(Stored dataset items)
= Beginning of Section =
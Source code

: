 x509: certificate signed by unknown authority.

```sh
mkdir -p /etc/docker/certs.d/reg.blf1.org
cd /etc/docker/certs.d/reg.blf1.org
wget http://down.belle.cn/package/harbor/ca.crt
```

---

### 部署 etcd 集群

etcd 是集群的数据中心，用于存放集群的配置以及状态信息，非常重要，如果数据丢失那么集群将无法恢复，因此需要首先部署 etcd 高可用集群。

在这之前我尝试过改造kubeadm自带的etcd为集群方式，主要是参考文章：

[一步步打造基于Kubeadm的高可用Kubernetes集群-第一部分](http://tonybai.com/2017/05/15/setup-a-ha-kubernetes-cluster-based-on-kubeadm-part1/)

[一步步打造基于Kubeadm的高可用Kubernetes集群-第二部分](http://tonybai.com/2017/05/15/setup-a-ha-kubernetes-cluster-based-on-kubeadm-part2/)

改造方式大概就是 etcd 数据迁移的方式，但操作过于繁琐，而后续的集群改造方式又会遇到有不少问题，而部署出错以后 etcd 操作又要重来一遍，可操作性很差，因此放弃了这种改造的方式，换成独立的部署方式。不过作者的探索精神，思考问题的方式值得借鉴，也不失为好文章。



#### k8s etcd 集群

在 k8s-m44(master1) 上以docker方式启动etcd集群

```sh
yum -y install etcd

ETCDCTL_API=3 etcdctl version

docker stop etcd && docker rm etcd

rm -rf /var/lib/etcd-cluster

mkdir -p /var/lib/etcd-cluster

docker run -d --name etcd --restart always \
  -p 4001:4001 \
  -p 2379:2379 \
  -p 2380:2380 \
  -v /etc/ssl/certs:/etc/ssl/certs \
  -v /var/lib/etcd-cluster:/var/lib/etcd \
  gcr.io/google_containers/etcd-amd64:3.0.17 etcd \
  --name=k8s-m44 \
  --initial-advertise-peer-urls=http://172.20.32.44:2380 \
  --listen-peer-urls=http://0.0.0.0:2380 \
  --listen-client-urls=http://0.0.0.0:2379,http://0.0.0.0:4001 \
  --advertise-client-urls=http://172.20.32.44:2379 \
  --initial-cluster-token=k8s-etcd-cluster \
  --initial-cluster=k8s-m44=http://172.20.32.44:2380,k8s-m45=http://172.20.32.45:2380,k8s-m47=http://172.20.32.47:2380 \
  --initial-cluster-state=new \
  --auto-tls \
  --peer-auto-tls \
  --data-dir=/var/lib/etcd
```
= End of Section =
Task requirements:
Your task is to repeat the data exactly, with nothing left out.

Output of the task:
Source code

: x509: certificate signed by unknown authority.

```sh
mkdir -p /etc/docker/certs.d/reg.blf1.org
cd /etc/docker/certs.d/reg.blf1.org
wget http://down.belle.cn/package/harbor/ca.crt
```

---

### 部署 etcd 集群

etcd 是集群的数据中心，用于存放集群的配置以及状态信息，非常重要，如果数据丢失那么集群将无法恢复，因此需要首先部署 etcd 高可用集群。

在这之前我尝试过改造kubeadm自带的etcd为集群方式，主要是参考文章：

[一步步打造基于Kubeadm的高可用Kubernetes集群-第一部分](http://tonybai.com/2017/05/15/setup-a-ha-kubernetes-cluster-based-on-kubeadm-part1/)

[一步步打造基于Kubeadm的高可用Kubernetes集群-第二部分](http://tonybai.com/2017/05/15/setup-a-ha-kubernetes-cluster-based-on-kubeadm-part2/)

改造方式大概就是 etcd 数据迁移的方式，但操作过于繁琐，而后续的集群改造方式又会遇到有不少问题，而部署出错以后 etcd 操作又要重来一遍，可操作性很差，因此放弃了这种改造的方式，换成独立的部署方式。不过作者的探索精神，思考问题的方式值得借鉴，也不失为好文章。



#### k8s etcd 集群

在 k8s-m44(master1) 上以docker方式启动etcd集群

```sh
yum -y install etcd

ETCDCTL_API=3 etcdctl version

docker stop etcd && docker rm etcd

rm -rf /var/lib/etcd-cluster

mkdir -p /var/lib/etcd-cluster

docker run -d --name etcd --restart always \
  -p 4001:4001 \
  -p 2379:2379 \
  -p 2380:2380 \
  -v /etc/ssl/certs:/etc/ssl/certs \
  -v /var/lib/etcd-cluster:/var/lib/etcd \
  gcr.io/google_containers/etcd-amd64:3.0.17 etcd \
  --name=k8s-m44 \
  --initial-advertise-peer-urls=http://172.20.32.44:2380 \
  --listen-peer-urls=http://0.0.0.0:2380 \
  --listen-client-urls=http://0.0.0.0:2379,http://0.0.0.0:4001 \
  --advertise-client-urls=http://172.20.32.44:2379 \
  --initial-cluster-token=k8s-etcd-cluster \
  --initial-cluster=k8s-m44=http://172.20.32.44:2380,k8s-m45=http://172.20.32.45:2380,k8s-m47=http://172.20.32.47:2380 \
  --initial-cluster-state=new \
  --auto-tls \
  --peer-auto-tls \
  --data-dir=/var/lib/etcd
```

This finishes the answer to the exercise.